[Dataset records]
- - -
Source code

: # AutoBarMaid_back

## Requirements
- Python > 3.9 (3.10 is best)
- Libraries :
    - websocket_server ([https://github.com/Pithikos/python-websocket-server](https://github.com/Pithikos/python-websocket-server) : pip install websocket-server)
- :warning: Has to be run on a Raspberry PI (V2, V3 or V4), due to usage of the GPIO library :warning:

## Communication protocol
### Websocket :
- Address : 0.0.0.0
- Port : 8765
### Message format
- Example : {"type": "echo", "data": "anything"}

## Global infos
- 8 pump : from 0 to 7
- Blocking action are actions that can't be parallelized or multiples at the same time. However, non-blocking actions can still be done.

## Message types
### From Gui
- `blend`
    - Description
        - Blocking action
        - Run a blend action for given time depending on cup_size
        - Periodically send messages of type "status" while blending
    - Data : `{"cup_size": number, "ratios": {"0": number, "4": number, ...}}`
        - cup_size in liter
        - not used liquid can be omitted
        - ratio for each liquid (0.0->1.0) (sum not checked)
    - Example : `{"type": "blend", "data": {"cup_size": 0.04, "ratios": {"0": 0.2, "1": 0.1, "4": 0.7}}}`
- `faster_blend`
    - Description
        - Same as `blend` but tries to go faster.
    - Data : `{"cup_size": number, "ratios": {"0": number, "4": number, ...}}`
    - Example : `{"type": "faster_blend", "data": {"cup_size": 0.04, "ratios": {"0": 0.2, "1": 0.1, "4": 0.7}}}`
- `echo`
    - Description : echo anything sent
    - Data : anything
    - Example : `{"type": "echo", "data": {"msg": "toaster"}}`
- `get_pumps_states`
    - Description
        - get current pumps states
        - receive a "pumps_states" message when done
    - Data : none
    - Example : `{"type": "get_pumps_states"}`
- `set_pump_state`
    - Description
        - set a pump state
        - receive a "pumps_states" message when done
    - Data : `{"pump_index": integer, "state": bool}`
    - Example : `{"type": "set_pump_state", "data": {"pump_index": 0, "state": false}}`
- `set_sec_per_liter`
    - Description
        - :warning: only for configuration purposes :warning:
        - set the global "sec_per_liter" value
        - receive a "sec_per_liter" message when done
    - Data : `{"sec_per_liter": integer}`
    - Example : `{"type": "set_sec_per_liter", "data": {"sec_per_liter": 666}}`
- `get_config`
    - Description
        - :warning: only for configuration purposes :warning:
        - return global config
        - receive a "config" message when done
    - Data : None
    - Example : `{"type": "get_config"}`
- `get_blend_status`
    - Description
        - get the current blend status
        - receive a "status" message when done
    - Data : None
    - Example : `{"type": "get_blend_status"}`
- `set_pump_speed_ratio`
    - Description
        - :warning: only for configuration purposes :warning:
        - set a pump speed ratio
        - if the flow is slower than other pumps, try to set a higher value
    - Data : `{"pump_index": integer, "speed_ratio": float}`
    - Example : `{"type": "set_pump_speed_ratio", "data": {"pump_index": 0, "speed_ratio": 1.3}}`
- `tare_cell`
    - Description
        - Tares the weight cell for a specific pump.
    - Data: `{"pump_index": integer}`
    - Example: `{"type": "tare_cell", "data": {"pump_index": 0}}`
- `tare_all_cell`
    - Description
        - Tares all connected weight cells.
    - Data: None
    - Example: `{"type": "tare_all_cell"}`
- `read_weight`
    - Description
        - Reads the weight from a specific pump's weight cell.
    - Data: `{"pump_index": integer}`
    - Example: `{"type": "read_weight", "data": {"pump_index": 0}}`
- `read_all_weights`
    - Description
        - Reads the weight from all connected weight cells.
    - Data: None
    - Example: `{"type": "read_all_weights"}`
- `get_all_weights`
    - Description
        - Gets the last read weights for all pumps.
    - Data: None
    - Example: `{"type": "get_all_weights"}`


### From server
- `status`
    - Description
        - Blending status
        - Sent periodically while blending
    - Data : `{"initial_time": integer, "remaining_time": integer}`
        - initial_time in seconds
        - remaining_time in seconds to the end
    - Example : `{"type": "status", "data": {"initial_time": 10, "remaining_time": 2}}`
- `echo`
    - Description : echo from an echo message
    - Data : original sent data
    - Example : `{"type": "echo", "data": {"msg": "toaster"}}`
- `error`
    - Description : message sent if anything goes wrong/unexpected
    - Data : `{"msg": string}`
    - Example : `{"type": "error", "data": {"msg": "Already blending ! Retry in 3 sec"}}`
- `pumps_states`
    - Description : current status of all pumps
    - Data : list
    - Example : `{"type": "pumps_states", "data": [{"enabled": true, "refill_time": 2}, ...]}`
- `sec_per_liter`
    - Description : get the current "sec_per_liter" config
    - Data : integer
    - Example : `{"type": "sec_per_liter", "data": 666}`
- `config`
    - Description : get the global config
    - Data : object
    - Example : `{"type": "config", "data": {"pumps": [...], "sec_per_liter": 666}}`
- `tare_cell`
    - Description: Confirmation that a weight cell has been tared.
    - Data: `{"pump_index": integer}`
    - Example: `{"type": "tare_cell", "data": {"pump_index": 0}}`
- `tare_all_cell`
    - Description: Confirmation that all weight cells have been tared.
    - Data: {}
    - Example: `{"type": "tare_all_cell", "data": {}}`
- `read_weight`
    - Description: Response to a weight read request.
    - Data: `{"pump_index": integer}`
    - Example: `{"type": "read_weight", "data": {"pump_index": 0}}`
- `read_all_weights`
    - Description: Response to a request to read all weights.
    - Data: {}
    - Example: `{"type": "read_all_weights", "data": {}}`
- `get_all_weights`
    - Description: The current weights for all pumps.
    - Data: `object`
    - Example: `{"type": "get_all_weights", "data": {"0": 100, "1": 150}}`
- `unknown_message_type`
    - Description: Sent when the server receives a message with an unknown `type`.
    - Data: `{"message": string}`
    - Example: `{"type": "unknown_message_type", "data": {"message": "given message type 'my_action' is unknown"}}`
- - -
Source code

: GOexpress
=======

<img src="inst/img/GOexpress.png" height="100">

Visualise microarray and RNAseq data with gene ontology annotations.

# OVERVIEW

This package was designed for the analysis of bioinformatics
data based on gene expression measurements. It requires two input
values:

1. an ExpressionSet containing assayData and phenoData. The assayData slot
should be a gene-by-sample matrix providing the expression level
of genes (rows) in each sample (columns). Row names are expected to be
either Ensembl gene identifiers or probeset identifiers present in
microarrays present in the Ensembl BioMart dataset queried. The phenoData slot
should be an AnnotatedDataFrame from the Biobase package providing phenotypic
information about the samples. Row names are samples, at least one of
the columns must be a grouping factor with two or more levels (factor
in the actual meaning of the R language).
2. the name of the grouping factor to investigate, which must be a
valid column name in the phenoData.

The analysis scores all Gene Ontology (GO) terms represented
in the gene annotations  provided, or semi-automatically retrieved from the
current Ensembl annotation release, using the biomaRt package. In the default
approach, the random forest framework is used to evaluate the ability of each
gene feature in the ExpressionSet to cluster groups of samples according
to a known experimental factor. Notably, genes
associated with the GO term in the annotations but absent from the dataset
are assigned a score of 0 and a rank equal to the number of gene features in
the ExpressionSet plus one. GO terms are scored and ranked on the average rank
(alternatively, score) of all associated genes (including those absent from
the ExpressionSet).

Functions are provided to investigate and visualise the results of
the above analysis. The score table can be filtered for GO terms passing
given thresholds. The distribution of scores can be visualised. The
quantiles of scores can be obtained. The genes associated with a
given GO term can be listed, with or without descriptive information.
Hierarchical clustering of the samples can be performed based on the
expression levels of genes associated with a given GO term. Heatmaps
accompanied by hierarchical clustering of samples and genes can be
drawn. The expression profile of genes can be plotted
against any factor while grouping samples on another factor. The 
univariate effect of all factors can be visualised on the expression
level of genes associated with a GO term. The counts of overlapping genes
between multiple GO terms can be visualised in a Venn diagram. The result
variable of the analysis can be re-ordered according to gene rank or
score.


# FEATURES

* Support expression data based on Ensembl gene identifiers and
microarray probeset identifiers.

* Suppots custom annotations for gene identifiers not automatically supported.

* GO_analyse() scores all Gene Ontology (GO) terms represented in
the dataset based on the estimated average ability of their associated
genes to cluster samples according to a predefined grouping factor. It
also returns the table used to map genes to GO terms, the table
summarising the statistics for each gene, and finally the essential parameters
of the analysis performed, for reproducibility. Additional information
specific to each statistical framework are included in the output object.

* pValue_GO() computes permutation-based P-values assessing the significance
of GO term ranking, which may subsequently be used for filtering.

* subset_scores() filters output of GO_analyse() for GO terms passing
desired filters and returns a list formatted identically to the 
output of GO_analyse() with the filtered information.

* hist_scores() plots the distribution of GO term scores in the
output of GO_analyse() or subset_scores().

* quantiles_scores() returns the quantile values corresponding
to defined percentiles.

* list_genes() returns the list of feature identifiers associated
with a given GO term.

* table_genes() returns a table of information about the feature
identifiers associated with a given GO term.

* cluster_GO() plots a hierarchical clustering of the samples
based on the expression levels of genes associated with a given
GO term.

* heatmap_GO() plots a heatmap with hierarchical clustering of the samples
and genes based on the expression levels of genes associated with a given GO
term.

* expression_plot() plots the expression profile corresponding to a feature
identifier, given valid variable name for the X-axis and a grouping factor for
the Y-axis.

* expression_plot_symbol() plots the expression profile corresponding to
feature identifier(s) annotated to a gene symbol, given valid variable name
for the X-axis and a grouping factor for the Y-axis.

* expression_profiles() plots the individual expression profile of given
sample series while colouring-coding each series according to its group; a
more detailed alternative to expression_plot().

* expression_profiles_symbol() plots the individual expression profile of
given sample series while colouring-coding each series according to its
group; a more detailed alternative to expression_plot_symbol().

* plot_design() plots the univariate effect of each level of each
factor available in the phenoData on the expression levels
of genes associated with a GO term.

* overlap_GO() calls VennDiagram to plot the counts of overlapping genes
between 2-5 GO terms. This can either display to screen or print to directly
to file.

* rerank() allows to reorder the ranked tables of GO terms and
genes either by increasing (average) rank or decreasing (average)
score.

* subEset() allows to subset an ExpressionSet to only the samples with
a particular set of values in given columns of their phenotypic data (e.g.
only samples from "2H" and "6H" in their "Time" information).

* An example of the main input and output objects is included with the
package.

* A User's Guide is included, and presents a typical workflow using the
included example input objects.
- - -
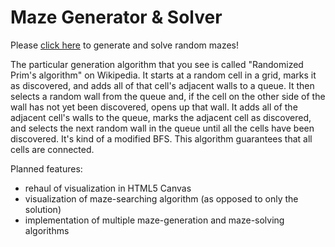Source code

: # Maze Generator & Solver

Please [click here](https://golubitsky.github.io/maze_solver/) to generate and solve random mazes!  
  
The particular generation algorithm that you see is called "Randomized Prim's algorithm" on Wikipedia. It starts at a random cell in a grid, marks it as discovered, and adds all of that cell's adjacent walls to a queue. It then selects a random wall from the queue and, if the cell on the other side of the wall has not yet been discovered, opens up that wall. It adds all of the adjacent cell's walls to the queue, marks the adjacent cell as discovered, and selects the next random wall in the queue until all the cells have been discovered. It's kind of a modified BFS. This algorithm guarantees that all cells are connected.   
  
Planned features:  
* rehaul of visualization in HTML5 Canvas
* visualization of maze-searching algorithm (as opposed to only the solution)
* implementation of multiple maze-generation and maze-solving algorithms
- - -
What you need to do ▸ Write out exactly the lines above from the line with "- initial_time in seconds" through the line with "- Description: Sent", both of them included, and leave out all other lines.

Output of the task ▸
        - initial_time in seconds
        - remaining_time in seconds to the end
    - Example : `{"type": "status", "data": {"initial_time": 10, "remaining_time": 2}}`
- `echo`
    - Description : echo from an echo message
    - Data : original sent data
    - Example : `{"type": "echo", "data": {"msg": "toaster"}}`
- `error`
    - Description : message sent if anything goes wrong/unexpected
    - Data : `{"msg": string}`
    - Example : `{"type": "error", "data": {"msg": "Already blending ! Retry in 3 sec"}}`
- `pumps_states`
    - Description : current status of all pumps
    - Data : list
    - Example : `{"type": "pumps_states", "data": [{"enabled": true, "refill_time": 2}, ...]}`
- `sec_per_liter`
    - Description : get the current "sec_per_liter" config
    - Data : integer
    - Example : `{"type": "sec_per_liter", "data": 666}`
- `config`
    - Description : get the global config
    - Data : object
    - Example : `{"type": "config", "data": {"pumps": [...], "sec_per_liter": 666}}`
- `tare_cell`
    - Description: Confirmation that a weight cell has been tared.
    - Data: `{"pump_index": integer}`
    - Example: `{"type": "tare_cell", "data": {"pump_index": 0}}`
- `tare_all_cell`
    - Description: Confirmation that all weight cells have been tared.
    - Data: {}
    - Example: `{"type": "tare_all_cell", "data": {}}`
- `read_weight`
    - Description: Response to a weight read request.
    - Data: `{"pump_index": integer}`
    - Example: `{"type": "read_weight", "data": {"pump_index": 0}}`
- `read_all_weights`
    - Description: Response to a request to read all weights.
    - Data: {}
    - Example: `{"type": "read_all_weights", "data": {}}`
- `get_all_weights`
    - Description: The current weights for all pumps.
    - Data: `object`
    - Example: `{"type": "get_all_weights", "data": {"0": 100, "1": 150}}`
- `unknown_message_type`
    - Description: Sent when the server receives a message with an unknown `type`.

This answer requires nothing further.